Stored data:
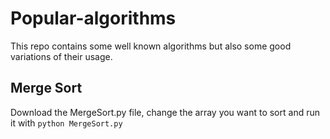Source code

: # Popular-algorithms
This repo contains some well known algorithms but also some good variations of their usage.

## Merge Sort
Download the MergeSort.py file, change the array you want to sort and run it with `python MergeSort.py` 
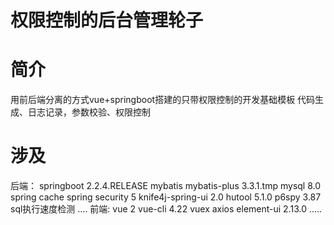 # 权限控制的后台管理轮子

# 简介
  用前后端分离的方式vue+springboot搭建的只带权限控制的开发基础模板
  代码生成、日志记录，参数校验、权限控制

# 涉及

后端：
  springboot 2.2.4.RELEASE
  mybatis 
  mybatis-plus 3.3.1.tmp
  mysql 8.0
  spring cache
  spring security 5
  knife4j-spring-ui 2.0
  hutool 5.1.0
  p6spy 3.87  sql执行速度检测
  ....
前端:
  vue 2
  vue-cli 4.22
  vuex
  axios
  element-ui 2.13.0
  .....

■ **TASK PROMPT**: Each line of the data that holds "algorithms" should be reported.

■ **SOLUTION FOR THIS EXERCISE**:
: # Popular-algorithms
This repo contains some well known algorithms but also some good variations of their usage.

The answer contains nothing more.